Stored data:
+--

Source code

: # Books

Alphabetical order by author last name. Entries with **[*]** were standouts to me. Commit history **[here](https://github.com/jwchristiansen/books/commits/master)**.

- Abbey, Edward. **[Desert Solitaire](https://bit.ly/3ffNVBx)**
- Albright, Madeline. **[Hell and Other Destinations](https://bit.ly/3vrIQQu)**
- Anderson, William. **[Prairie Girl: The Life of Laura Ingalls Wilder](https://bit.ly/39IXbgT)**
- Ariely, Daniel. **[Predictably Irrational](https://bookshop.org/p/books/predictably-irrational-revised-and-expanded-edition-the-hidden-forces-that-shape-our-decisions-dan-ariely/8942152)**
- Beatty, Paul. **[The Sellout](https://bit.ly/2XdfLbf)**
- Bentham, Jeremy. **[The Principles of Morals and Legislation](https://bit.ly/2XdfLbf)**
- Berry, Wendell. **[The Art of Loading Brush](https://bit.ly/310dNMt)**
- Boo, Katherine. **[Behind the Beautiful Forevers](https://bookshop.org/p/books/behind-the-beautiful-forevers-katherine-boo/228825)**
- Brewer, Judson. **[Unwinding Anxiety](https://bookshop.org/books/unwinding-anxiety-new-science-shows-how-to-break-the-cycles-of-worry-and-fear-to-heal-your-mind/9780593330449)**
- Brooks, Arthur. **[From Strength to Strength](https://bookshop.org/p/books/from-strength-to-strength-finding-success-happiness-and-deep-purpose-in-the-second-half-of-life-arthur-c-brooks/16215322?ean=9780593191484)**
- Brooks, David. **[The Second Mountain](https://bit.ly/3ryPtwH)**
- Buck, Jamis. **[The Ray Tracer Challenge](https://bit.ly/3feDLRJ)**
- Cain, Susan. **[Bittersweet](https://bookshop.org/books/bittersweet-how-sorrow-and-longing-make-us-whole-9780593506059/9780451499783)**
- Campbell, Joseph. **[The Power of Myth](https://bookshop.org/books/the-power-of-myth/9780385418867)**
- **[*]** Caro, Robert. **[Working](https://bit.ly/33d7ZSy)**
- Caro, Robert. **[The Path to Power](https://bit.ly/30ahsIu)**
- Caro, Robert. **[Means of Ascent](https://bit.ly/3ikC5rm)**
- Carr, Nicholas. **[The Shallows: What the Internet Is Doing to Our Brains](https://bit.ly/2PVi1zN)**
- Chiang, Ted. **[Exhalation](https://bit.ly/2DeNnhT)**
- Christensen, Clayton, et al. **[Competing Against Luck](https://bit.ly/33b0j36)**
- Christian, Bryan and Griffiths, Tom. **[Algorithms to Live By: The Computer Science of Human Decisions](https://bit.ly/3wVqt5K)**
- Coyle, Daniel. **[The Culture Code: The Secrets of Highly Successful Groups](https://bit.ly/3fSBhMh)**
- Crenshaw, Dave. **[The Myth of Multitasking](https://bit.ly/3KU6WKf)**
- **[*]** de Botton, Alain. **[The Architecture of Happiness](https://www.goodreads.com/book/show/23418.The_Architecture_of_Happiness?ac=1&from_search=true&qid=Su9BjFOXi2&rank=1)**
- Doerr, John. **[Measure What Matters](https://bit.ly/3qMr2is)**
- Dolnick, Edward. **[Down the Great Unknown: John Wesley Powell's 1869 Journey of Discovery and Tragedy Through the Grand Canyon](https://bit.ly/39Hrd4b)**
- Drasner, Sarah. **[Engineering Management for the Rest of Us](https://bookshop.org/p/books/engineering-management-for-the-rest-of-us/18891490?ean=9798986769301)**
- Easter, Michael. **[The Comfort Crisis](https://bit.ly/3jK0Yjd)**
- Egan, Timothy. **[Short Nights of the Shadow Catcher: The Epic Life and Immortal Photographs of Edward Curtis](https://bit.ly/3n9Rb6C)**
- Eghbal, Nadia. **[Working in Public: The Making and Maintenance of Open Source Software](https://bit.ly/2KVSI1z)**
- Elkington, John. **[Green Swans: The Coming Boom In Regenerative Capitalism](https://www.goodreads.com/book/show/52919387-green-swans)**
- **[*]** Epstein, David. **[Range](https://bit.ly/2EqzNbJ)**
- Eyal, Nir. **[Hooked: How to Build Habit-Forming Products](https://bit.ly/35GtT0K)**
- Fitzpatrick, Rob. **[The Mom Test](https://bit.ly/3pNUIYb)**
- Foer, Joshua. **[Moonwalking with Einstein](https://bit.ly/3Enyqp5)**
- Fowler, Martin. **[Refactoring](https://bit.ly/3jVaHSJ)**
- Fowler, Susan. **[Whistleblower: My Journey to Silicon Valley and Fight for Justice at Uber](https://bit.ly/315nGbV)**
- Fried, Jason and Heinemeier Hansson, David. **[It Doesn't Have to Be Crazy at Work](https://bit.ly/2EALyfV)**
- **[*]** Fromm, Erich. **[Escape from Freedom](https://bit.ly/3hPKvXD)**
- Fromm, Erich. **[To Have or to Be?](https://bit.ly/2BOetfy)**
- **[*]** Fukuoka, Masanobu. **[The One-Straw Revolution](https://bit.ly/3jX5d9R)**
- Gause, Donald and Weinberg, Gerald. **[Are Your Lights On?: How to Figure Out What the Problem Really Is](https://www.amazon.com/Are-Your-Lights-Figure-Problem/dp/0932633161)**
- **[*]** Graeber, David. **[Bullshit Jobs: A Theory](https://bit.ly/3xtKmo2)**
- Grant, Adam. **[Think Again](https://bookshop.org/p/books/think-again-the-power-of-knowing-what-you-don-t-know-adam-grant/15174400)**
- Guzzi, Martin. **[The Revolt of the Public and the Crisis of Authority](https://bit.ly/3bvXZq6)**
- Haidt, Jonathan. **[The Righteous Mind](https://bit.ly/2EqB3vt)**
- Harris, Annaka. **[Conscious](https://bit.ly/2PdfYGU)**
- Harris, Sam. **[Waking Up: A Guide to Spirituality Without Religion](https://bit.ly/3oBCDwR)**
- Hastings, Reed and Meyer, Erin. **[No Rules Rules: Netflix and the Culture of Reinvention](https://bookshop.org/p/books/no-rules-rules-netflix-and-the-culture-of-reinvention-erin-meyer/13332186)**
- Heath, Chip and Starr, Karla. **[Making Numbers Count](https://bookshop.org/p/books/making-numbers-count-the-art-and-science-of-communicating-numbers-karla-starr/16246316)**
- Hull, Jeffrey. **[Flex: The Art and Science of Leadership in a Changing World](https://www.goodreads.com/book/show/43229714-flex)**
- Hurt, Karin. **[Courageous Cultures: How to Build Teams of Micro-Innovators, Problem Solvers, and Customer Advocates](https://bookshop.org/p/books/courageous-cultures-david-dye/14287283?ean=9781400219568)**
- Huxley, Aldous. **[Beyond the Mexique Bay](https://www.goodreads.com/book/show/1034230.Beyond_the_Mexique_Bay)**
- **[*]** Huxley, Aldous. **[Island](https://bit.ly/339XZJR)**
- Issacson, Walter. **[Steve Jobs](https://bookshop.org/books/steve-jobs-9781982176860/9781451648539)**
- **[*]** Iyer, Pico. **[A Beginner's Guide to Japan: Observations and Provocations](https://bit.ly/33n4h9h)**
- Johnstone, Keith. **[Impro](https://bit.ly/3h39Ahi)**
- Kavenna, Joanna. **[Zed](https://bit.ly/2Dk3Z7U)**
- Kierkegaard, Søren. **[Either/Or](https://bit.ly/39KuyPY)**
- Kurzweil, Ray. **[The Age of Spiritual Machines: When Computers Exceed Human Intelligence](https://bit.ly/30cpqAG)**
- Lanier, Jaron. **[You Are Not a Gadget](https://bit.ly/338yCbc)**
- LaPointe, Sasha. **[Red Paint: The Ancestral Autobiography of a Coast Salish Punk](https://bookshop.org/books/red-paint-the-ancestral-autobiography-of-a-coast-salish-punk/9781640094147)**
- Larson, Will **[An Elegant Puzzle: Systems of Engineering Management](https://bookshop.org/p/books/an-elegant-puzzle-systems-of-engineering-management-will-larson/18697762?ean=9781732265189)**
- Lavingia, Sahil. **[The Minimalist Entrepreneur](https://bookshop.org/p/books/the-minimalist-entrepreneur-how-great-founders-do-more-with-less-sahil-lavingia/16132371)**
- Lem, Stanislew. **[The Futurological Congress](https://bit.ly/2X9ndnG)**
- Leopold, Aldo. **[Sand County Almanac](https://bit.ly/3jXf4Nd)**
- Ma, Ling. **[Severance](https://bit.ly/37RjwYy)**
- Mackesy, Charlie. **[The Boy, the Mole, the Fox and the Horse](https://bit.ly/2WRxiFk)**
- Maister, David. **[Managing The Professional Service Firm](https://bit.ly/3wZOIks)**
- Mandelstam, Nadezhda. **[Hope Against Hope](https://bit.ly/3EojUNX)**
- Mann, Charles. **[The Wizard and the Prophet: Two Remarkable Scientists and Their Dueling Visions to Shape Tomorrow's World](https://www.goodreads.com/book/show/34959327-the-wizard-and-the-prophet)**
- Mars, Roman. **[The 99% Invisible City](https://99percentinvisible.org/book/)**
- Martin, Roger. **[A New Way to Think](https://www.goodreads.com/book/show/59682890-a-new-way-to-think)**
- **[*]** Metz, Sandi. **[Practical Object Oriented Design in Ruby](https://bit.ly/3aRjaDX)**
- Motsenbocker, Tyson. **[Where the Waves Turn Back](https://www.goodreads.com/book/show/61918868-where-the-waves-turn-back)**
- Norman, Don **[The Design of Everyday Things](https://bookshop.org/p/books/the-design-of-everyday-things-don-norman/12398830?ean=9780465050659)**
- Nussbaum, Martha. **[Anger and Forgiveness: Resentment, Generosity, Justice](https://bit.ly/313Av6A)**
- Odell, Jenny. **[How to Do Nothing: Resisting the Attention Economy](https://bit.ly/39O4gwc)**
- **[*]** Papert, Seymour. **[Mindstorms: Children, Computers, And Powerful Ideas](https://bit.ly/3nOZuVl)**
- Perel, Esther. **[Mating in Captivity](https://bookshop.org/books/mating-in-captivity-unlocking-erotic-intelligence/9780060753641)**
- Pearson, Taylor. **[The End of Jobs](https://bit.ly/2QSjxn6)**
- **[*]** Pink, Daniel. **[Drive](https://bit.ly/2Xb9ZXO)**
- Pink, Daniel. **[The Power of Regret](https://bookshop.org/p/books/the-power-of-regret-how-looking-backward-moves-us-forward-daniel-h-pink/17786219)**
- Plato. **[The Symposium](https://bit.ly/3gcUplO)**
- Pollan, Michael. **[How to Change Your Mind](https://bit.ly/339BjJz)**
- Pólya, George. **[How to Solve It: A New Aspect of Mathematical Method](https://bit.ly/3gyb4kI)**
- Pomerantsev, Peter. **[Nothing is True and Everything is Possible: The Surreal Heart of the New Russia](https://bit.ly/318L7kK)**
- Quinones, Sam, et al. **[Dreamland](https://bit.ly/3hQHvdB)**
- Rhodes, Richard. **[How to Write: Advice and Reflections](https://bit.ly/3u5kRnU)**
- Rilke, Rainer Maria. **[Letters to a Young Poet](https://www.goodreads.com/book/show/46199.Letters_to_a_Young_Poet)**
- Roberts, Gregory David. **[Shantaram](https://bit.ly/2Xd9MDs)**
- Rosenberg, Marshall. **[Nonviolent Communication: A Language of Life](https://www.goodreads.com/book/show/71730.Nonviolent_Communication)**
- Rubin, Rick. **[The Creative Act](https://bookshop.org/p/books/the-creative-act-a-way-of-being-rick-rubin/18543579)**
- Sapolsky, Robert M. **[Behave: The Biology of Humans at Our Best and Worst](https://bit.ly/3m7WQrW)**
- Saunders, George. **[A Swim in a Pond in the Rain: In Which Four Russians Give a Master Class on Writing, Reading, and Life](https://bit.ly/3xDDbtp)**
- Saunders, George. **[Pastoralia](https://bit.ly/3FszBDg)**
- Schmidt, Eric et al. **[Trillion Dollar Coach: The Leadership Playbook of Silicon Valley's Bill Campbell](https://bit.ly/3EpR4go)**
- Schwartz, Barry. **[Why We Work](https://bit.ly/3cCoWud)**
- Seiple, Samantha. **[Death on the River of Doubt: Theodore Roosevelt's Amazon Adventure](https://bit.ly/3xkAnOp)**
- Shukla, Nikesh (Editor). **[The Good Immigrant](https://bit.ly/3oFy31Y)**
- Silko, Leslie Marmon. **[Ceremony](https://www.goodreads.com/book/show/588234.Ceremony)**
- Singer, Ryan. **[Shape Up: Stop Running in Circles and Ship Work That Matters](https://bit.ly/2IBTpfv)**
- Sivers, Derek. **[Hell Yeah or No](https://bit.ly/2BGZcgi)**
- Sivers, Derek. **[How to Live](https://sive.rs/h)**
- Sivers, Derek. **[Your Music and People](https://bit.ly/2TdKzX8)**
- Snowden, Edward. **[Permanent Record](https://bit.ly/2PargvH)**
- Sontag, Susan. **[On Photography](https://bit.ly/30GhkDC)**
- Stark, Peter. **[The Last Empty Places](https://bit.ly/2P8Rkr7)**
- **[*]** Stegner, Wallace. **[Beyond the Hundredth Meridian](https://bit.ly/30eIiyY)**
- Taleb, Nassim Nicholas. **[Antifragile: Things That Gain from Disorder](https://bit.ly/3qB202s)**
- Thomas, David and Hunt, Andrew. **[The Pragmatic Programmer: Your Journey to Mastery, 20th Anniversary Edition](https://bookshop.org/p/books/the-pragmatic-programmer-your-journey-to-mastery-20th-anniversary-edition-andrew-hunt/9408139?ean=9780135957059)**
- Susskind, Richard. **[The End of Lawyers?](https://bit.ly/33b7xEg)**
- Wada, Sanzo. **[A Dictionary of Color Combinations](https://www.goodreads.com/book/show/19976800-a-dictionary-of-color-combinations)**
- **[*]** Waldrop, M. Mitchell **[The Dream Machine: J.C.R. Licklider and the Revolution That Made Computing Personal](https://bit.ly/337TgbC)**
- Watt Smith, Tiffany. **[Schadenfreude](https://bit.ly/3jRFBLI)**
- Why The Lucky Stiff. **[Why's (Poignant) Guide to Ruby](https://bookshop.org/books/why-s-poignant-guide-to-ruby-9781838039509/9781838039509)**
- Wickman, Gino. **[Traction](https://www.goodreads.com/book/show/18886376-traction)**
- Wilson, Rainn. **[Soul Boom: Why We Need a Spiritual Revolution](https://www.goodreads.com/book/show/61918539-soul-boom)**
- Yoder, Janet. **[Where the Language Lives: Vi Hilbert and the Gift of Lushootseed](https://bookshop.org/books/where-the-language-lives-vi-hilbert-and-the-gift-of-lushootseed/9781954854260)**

+--

Using the entries above, give back exactly the line containing "- Sapolsky, Robert", the line containing "- Wada, Sanzo.", and every line between them, and nothing else.

SOLUTION TO THIS PROBLEM =
- Sapolsky, Robert M. **[Behave: The Biology of Humans at Our Best and Worst](https://bit.ly/3m7WQrW)**
- Saunders, George. **[A Swim in a Pond in the Rain: In Which Four Russians Give a Master Class on Writing, Reading, and Life](https://bit.ly/3xDDbtp)**
- Saunders, George. **[Pastoralia](https://bit.ly/3FszBDg)**
- Schmidt, Eric et al. **[Trillion Dollar Coach: The Leadership Playbook of Silicon Valley's Bill Campbell](https://bit.ly/3EpR4go)**
- Schwartz, Barry. **[Why We Work](https://bit.ly/3cCoWud)**
- Seiple, Samantha. **[Death on the River of Doubt: Theodore Roosevelt's Amazon Adventure](https://bit.ly/3xkAnOp)**
- Shukla, Nikesh (Editor). **[The Good Immigrant](https://bit.ly/3oFy31Y)**
- Silko, Leslie Marmon. **[Ceremony](https://www.goodreads.com/book/show/588234.Ceremony)**
- Singer, Ryan. **[Shape Up: Stop Running in Circles and Ship Work That Matters](https://bit.ly/2IBTpfv)**
- Sivers, Derek. **[Hell Yeah or No](https://bit.ly/2BGZcgi)**
- Sivers, Derek. **[How to Live](https://sive.rs/h)**
- Sivers, Derek. **[Your Music and People](https://bit.ly/2TdKzX8)**
- Snowden, Edward. **[Permanent Record](https://bit.ly/2PargvH)**
- Sontag, Susan. **[On Photography](https://bit.ly/30GhkDC)**
- Stark, Peter. **[The Last Empty Places](https://bit.ly/2P8Rkr7)**
- **[*]** Stegner, Wallace. **[Beyond the Hundredth Meridian](https://bit.ly/30eIiyY)**
- Taleb, Nassim Nicholas. **[Antifragile: Things That Gain from Disorder](https://bit.ly/3qB202s)**
- Thomas, David and Hunt, Andrew. **[The Pragmatic Programmer: Your Journey to Mastery, 20th Anniversary Edition](https://bookshop.org/p/books/the-pragmatic-programmer-your-journey-to-mastery-20th-anniversary-edition-andrew-hunt/9408139?ean=9780135957059)**
- Susskind, Richard. **[The End of Lawyers?](https://bit.ly/33b7xEg)**
- Wada, Sanzo. **[A Dictionary of Color Combinations](https://www.goodreads.com/book/show/19976800-a-dictionary-of-color-combinations)**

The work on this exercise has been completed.